Below is a listing. Quote from it, exactly, the lines from the one containing "Lorsque l'application sera" down to the one containing "- Télécharger le", both ends included, and nothing else.
Segment Open
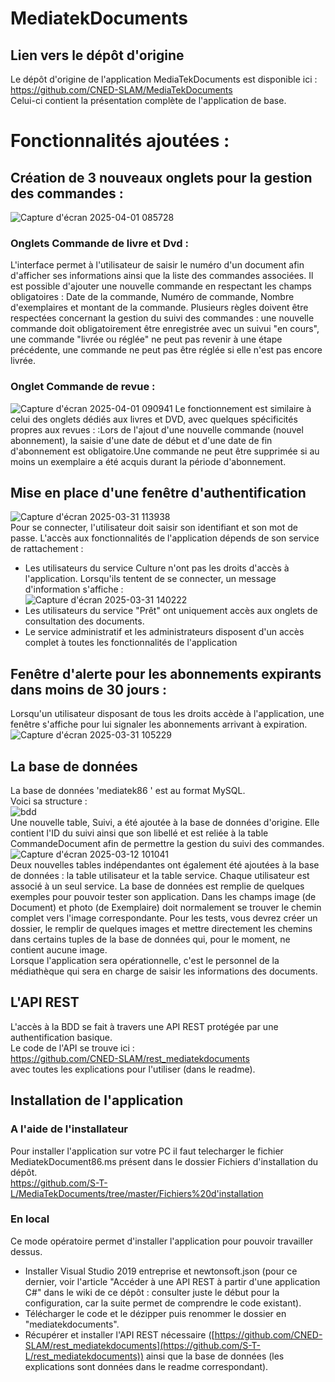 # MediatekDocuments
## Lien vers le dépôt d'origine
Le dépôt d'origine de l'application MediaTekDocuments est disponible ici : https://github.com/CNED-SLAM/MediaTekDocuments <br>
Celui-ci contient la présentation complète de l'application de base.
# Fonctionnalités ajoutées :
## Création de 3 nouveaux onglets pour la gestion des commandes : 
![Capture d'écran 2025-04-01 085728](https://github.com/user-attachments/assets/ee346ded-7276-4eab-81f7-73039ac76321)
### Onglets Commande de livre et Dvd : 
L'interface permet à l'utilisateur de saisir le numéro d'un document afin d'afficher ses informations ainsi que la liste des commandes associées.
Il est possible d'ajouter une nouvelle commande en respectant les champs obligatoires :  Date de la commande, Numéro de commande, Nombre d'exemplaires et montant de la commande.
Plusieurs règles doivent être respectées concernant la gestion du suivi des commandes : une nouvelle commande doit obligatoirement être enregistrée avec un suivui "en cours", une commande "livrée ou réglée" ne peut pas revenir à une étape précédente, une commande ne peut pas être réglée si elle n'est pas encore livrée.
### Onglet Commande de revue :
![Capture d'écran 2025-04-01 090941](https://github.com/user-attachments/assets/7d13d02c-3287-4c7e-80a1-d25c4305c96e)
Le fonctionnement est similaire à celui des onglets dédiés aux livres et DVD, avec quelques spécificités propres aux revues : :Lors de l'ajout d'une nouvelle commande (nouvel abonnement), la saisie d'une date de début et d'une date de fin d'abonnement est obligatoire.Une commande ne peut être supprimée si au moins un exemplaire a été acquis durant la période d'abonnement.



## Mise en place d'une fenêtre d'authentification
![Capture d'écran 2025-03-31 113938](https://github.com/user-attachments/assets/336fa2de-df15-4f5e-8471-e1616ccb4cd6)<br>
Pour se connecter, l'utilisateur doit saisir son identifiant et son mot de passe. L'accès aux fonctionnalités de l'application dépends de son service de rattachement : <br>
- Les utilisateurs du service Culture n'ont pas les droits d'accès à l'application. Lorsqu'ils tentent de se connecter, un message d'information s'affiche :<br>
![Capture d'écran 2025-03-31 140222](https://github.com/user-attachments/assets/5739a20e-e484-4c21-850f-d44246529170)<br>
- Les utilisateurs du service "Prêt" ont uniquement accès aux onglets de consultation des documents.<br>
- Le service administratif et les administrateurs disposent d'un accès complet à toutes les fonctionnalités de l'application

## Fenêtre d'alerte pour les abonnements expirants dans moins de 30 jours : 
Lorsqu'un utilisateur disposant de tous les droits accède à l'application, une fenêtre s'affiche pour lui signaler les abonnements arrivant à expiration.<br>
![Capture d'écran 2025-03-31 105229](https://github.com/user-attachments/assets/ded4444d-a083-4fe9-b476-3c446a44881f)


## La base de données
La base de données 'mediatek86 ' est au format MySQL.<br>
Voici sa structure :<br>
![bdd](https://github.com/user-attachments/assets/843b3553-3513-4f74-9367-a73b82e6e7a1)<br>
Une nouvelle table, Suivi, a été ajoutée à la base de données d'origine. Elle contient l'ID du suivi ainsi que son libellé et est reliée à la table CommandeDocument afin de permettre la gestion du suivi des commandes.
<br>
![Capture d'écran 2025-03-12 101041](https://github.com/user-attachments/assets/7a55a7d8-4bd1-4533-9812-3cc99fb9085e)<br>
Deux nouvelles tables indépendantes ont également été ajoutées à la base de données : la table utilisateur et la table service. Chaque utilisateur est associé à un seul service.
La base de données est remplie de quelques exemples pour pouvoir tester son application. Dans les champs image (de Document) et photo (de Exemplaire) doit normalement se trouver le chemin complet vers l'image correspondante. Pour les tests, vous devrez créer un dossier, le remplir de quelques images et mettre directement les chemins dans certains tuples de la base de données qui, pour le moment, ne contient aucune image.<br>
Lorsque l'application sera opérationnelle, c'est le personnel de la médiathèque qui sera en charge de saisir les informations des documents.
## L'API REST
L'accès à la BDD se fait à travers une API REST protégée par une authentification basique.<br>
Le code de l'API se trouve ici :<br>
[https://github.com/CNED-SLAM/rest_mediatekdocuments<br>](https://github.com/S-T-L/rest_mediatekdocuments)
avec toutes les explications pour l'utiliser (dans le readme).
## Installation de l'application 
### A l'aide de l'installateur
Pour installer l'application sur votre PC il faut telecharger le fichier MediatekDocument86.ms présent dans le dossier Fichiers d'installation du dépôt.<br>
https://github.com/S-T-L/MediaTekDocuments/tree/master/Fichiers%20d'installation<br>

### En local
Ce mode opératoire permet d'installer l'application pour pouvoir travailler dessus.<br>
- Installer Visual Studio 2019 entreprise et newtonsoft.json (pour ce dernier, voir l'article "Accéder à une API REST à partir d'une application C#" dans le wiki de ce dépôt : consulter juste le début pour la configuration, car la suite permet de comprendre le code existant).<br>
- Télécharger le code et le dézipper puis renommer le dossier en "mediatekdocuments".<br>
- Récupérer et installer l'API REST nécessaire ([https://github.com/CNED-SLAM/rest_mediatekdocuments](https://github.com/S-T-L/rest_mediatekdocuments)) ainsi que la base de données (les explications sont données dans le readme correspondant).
Segment Closed
Segment Open
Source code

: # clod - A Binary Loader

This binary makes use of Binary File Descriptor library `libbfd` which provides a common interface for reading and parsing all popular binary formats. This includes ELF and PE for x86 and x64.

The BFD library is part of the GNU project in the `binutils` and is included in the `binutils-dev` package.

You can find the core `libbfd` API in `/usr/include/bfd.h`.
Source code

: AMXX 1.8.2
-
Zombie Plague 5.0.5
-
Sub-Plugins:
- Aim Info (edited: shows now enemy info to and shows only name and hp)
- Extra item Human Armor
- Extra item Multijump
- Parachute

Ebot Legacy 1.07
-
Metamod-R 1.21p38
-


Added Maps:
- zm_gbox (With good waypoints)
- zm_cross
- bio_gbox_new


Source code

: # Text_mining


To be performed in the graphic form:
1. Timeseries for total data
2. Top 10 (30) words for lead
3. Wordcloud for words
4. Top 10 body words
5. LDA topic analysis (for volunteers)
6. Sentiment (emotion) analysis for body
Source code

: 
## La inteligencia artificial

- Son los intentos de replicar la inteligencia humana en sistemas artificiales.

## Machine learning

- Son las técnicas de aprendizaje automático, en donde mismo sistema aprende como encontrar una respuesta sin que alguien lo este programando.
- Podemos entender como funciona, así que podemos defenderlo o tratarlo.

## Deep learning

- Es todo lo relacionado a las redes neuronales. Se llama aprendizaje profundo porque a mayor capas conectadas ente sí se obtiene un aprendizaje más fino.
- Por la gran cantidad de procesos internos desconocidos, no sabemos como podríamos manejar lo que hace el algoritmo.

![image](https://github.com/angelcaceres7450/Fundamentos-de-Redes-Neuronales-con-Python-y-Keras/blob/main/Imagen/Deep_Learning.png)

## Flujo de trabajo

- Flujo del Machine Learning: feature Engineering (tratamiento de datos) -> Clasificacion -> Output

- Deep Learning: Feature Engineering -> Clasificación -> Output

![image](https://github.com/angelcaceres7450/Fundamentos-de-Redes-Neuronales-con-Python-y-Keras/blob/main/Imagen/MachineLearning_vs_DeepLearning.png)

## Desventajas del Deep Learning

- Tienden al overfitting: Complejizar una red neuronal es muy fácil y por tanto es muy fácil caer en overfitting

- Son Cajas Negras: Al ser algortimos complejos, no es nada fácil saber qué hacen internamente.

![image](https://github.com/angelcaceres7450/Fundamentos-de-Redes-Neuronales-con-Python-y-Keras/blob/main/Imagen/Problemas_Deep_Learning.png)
Segment Closed
Segment Open
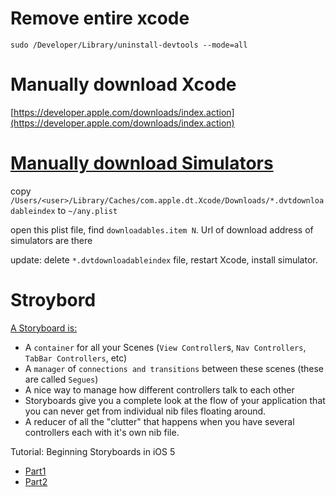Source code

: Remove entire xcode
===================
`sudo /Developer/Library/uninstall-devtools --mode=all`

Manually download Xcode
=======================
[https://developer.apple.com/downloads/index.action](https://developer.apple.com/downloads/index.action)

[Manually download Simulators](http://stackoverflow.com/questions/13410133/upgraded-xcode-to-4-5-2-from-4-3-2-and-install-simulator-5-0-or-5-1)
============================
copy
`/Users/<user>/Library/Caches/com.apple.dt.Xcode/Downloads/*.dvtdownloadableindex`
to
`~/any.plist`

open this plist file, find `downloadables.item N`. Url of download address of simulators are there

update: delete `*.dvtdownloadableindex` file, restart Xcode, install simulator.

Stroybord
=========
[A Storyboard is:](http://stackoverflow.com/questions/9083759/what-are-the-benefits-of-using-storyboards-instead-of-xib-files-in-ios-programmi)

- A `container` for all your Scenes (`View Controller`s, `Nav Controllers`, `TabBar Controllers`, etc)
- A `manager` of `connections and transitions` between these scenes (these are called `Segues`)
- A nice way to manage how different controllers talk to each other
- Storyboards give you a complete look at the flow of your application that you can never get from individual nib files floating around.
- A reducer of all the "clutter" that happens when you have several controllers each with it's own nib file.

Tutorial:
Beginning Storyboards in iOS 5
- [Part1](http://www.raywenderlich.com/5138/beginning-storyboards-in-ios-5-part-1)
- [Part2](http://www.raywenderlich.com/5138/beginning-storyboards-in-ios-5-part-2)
Segment Closed
* Result:
Lorsque l'application sera opérationnelle, c'est le personnel de la médiathèque qui sera en charge de saisir les informations des documents.
## L'API REST
L'accès à la BDD se fait à travers une API REST protégée par une authentification basique.<br>
Le code de l'API se trouve ici :<br>
[https://github.com/CNED-SLAM/rest_mediatekdocuments<br>](https://github.com/S-T-L/rest_mediatekdocuments)
avec toutes les explications pour l'utiliser (dans le readme).
## Installation de l'application 
### A l'aide de l'installateur
Pour installer l'application sur votre PC il faut telecharger le fichier MediatekDocument86.ms présent dans le dossier Fichiers d'installation du dépôt.<br>
https://github.com/S-T-L/MediaTekDocuments/tree/master/Fichiers%20d'installation<br>

### En local
Ce mode opératoire permet d'installer l'application pour pouvoir travailler dessus.<br>
- Installer Visual Studio 2019 entreprise et newtonsoft.json (pour ce dernier, voir l'article "Accéder à une API REST à partir d'une application C#" dans le wiki de ce dépôt : consulter juste le début pour la configuration, car la suite permet de comprendre le code existant).<br>
- Télécharger le code et le dézipper puis renommer le dossier en "mediatekdocuments".<br>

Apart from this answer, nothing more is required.